Saved entries
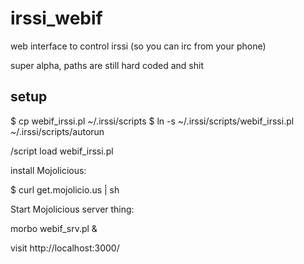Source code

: irssi_webif
===========

web interface to control irssi (so you can irc from your phone)

super alpha, paths are still hard coded and shit

setup
-----

$ cp webif_irssi.pl ~/.irssi/scripts
$ ln -s ~/.irssi/scripts/webif_irssi.pl ~/.irssi/scripts/autorun

/script load webif_irssi.pl

install Mojolicious:

$ curl get.mojolicio.us | sh

Start Mojolicious server thing:

morbo webif_srv.pl &

visit http://localhost:3000/
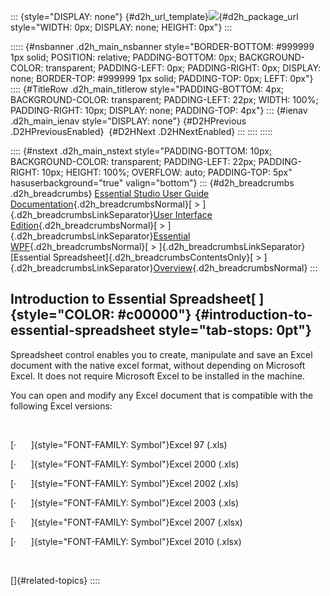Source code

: ::: {style="DISPLAY: none"}
[](ms-xhelp:///?Id=d2h_url_template){#d2h_url_template}![](!package_url!){#d2h_package_url style="WIDTH: 0px; DISPLAY: none; HEIGHT: 0px"}
:::

::::: {#nsbanner .d2h_main_nsbanner style="BORDER-BOTTOM: #999999 1px solid; POSITION: relative; PADDING-BOTTOM: 0px; BACKGROUND-COLOR: transparent; PADDING-LEFT: 0px; PADDING-RIGHT: 0px; DISPLAY: none; BORDER-TOP: #999999 1px solid; PADDING-TOP: 0px; LEFT: 0px"}
:::: {#TitleRow .d2h_main_titlerow style="PADDING-BOTTOM: 4px; BACKGROUND-COLOR: transparent; PADDING-LEFT: 22px; WIDTH: 100%; PADDING-RIGHT: 10px; DISPLAY: none; PADDING-TOP: 4px"}
::: {#ienav .d2h_main_ienav style="DISPLAY: none"}
[](ms-xhelp:///?Id=5c002676-8930-454d-97c0-460aeecee5dc){#D2HPrevious .D2HPreviousEnabled}  [](ms-xhelp:///?Id=90b1c8f6-c5da-4ef6-9509-9f74cbc27234){#D2HNext .D2HNextEnabled}
:::
::::
:::::

:::: {#nstext .d2h_main_nstext style="PADDING-BOTTOM: 10px; BACKGROUND-COLOR: transparent; PADDING-LEFT: 22px; PADDING-RIGHT: 10px; HEIGHT: 100%; OVERFLOW: auto; PADDING-TOP: 5px" hasuserbackground="true" valign="bottom"}
::: {#d2h_breadcrumbs .d2h_breadcrumbs}
[Essential Studio User Guide Documentation](ms-xhelp:///?Id=12457748-09e3-4d74-a240-8e049cedf030){.d2h_breadcrumbsNormal}[ \> ]{.d2h_breadcrumbsLinkSeparator}[User Interface Edition](ms-xhelp:///?Id=c29296b7-531c-413b-a0ec-488ca1f7f669){.d2h_breadcrumbsNormal}[ \> ]{.d2h_breadcrumbsLinkSeparator}[Essential WPF](ms-xhelp:///?Id=7f4f82c5-151c-4262-94d0-75c4626c77bc){.d2h_breadcrumbsNormal}[ \> ]{.d2h_breadcrumbsLinkSeparator}[Essential Spreadsheet]{.d2h_breadcrumbsContentsOnly}[ \> ]{.d2h_breadcrumbsLinkSeparator}[Overview](ms-xhelp:///?Id=5c002676-8930-454d-97c0-460aeecee5dc){.d2h_breadcrumbsNormal}
:::

## Introduction to Essential Spreadsheet[ ]{style="COLOR: #c00000"} {#introduction-to-essential-spreadsheet style="tab-stops: 0pt"}

Spreadsheet control enables you to create, manipulate and save an Excel document with the native excel format, without depending on Microsoft Excel. It does not require Microsoft Excel to be installed in the machine.

You can open and modify any Excel document that is compatible with the following Excel versions:

 

[·      ]{style="FONT-FAMILY: Symbol"}Excel 97 (.xls)

[·      ]{style="FONT-FAMILY: Symbol"}Excel 2000 (.xls)

[·      ]{style="FONT-FAMILY: Symbol"}Excel 2002 (.xls)

[·      ]{style="FONT-FAMILY: Symbol"}Excel 2003 (.xls)

[·      ]{style="FONT-FAMILY: Symbol"}Excel 2007 (.xlsx)

[·      ]{style="FONT-FAMILY: Symbol"}Excel 2010 (.xlsx)

 

[]{#related-topics}
::::
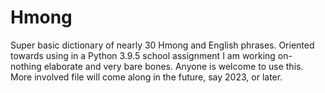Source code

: # Hmong

Super basic dictionary of nearly 30 Hmong and English phrases.
Oriented towards using in a Python 3.9.5 school assignment I am working on- nothing elaborate and very bare bones.
Anyone is welcome to use this.
More involved file will come along in the future, say 2023, or later.
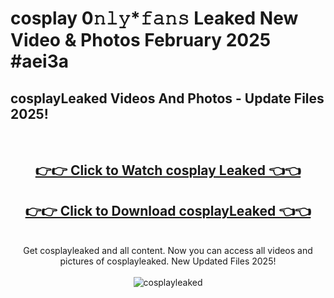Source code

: # cosplay 0𝚗𝚕𝚢*𝚏𝚊𝚗𝚜 Leaked New Video & Photos February 2025 #aei3a

<h2>cosplayLeaked Videos And Photos - Update Files 2025!</h2>
<br>
<div align="center">
<h2><a href="https://mediaupload.pro?title=cosplay&ref=11F" rel="nofollow">👉👉 Click to Watch cosplay Leaked 👈👈</a></h2>
<h2><a href="https://mediaupload.pro?title=cosplay&ref=11F" rel="nofollow">👉👉 Click to Download cosplayLeaked 👈👈</a></h2>
<br>
Get cosplayleaked and all content. Now you can access all videos and pictures of cosplayleaked. New Updated Files 2025!
<br>
<br>
<a href="https://mediaupload.pro?title=cosplay&ref=11F" rel="nofollow" data-target="animated-image.originalLink"><img src="https://i.ibb.co/Gkj2r4b/banner.png" alt="cosplayleaked" style="max-width: 100%; display: inline-block;" data-target="animated-image.originalImage"></a>
</div>
<br>

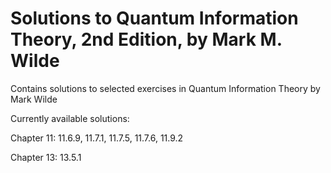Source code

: # Solutions to Quantum Information Theory, 2nd Edition, by Mark M. Wilde
Contains solutions to selected exercises in Quantum Information Theory by Mark Wilde

Currently available solutions:

Chapter 11: 11.6.9, 11.7.1, 11.7.5, 11.7.6, 11.9.2

Chapter 13: 13.5.1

**YOUR GOAL:**
Leave out the pictures; repeat the data exactly.

**WORKED SOLUTION:**
Source code

: irssi_webif
===========

web interface to control irssi (so you can irc from your phone)

super alpha, paths are still hard coded and shit

setup
-----

$ cp webif_irssi.pl ~/.irssi/scripts
$ ln -s ~/.irssi/scripts/webif_irssi.pl ~/.irssi/scripts/autorun

/script load webif_irssi.pl

install Mojolicious:

$ curl get.mojolicio.us | sh

Start Mojolicious server thing:

morbo webif_srv.pl &

visit http://localhost:3000/
Source code

: ::: {style="DISPLAY: none"}
[](ms-xhelp:///?Id=d2h_url_template){#d2h_url_template}![](!package_url!){#d2h_package_url style="WIDTH: 0px; DISPLAY: none; HEIGHT: 0px"}
:::

::::: {#nsbanner .d2h_main_nsbanner style="BORDER-BOTTOM: #999999 1px solid; POSITION: relative; PADDING-BOTTOM: 0px; BACKGROUND-COLOR: transparent; PADDING-LEFT: 0px; PADDING-RIGHT: 0px; DISPLAY: none; BORDER-TOP: #999999 1px solid; PADDING-TOP: 0px; LEFT: 0px"}
:::: {#TitleRow .d2h_main_titlerow style="PADDING-BOTTOM: 4px; BACKGROUND-COLOR: transparent; PADDING-LEFT: 22px; WIDTH: 100%; PADDING-RIGHT: 10px; DISPLAY: none; PADDING-TOP: 4px"}
::: {#ienav .d2h_main_ienav style="DISPLAY: none"}
[](ms-xhelp:///?Id=5c002676-8930-454d-97c0-460aeecee5dc){#D2HPrevious .D2HPreviousEnabled}  [](ms-xhelp:///?Id=90b1c8f6-c5da-4ef6-9509-9f74cbc27234){#D2HNext .D2HNextEnabled}
:::
::::
:::::

:::: {#nstext .d2h_main_nstext style="PADDING-BOTTOM: 10px; BACKGROUND-COLOR: transparent; PADDING-LEFT: 22px; PADDING-RIGHT: 10px; HEIGHT: 100%; OVERFLOW: auto; PADDING-TOP: 5px" hasuserbackground="true" valign="bottom"}
::: {#d2h_breadcrumbs .d2h_breadcrumbs}
[Essential Studio User Guide Documentation](ms-xhelp:///?Id=12457748-09e3-4d74-a240-8e049cedf030){.d2h_breadcrumbsNormal}[ \> ]{.d2h_breadcrumbsLinkSeparator}[User Interface Edition](ms-xhelp:///?Id=c29296b7-531c-413b-a0ec-488ca1f7f669){.d2h_breadcrumbsNormal}[ \> ]{.d2h_breadcrumbsLinkSeparator}[Essential WPF](ms-xhelp:///?Id=7f4f82c5-151c-4262-94d0-75c4626c77bc){.d2h_breadcrumbsNormal}[ \> ]{.d2h_breadcrumbsLinkSeparator}[Essential Spreadsheet]{.d2h_breadcrumbsContentsOnly}[ \> ]{.d2h_breadcrumbsLinkSeparator}[Overview](ms-xhelp:///?Id=5c002676-8930-454d-97c0-460aeecee5dc){.d2h_breadcrumbsNormal}
:::

## Introduction to Essential Spreadsheet[ ]{style="COLOR: #c00000"} {#introduction-to-essential-spreadsheet style="tab-stops: 0pt"}

Spreadsheet control enables you to create, manipulate and save an Excel document with the native excel format, without depending on Microsoft Excel. It does not require Microsoft Excel to be installed in the machine.

You can open and modify any Excel document that is compatible with the following Excel versions:

 

[·      ]{style="FONT-FAMILY: Symbol"}Excel 97 (.xls)

[·      ]{style="FONT-FAMILY: Symbol"}Excel 2000 (.xls)

[·      ]{style="FONT-FAMILY: Symbol"}Excel 2002 (.xls)

[·      ]{style="FONT-FAMILY: Symbol"}Excel 2003 (.xls)

[·      ]{style="FONT-FAMILY: Symbol"}Excel 2007 (.xlsx)

[·      ]{style="FONT-FAMILY: Symbol"}Excel 2010 (.xlsx)

 

[]{#related-topics}
::::
Source code

: # Hmong

Super basic dictionary of nearly 30 Hmong and English phrases.
Oriented towards using in a Python 3.9.5 school assignment I am working on- nothing elaborate and very bare bones.
Anyone is welcome to use this.
More involved file will come along in the future, say 2023, or later.
Source code

: # cosplay 0𝚗𝚕𝚢*𝚏𝚊𝚗𝚜 Leaked New Video & Photos February 2025 #aei3a

<h2>cosplayLeaked Videos And Photos - Update Files 2025!</h2>
<br>
<div align="center">
<h2><a href="https://mediaupload.pro?title=cosplay&ref=11F" rel="nofollow">👉👉 Click to Watch cosplay Leaked 👈👈</a></h2>
<h2><a href="https://mediaupload.pro?title=cosplay&ref=11F" rel="nofollow">👉👉 Click to Download cosplayLeaked 👈👈</a></h2>
<br>
Get cosplayleaked and all content. Now you can access all videos and pictures of cosplayleaked. New Updated Files 2025!
<br>
<br>
<a href="https://mediaupload.pro?title=cosplay&ref=11F" rel="nofollow" data-target="animated-image.originalLink"><img src="https://i.ibb.co/Gkj2r4b/banner.png" alt="cosplayleaked" style="max-width: 100%; display: inline-block;" data-target="animated-image.originalImage"></a>
</div>
<br>

Source code

: # Solutions to Quantum Information Theory, 2nd Edition, by Mark M. Wilde
Contains solutions to selected exercises in Quantum Information Theory by Mark Wilde

Currently available solutions:

Chapter 11: 11.6.9, 11.7.1, 11.7.5, 11.7.6, 11.9.2

Chapter 13: 13.5.1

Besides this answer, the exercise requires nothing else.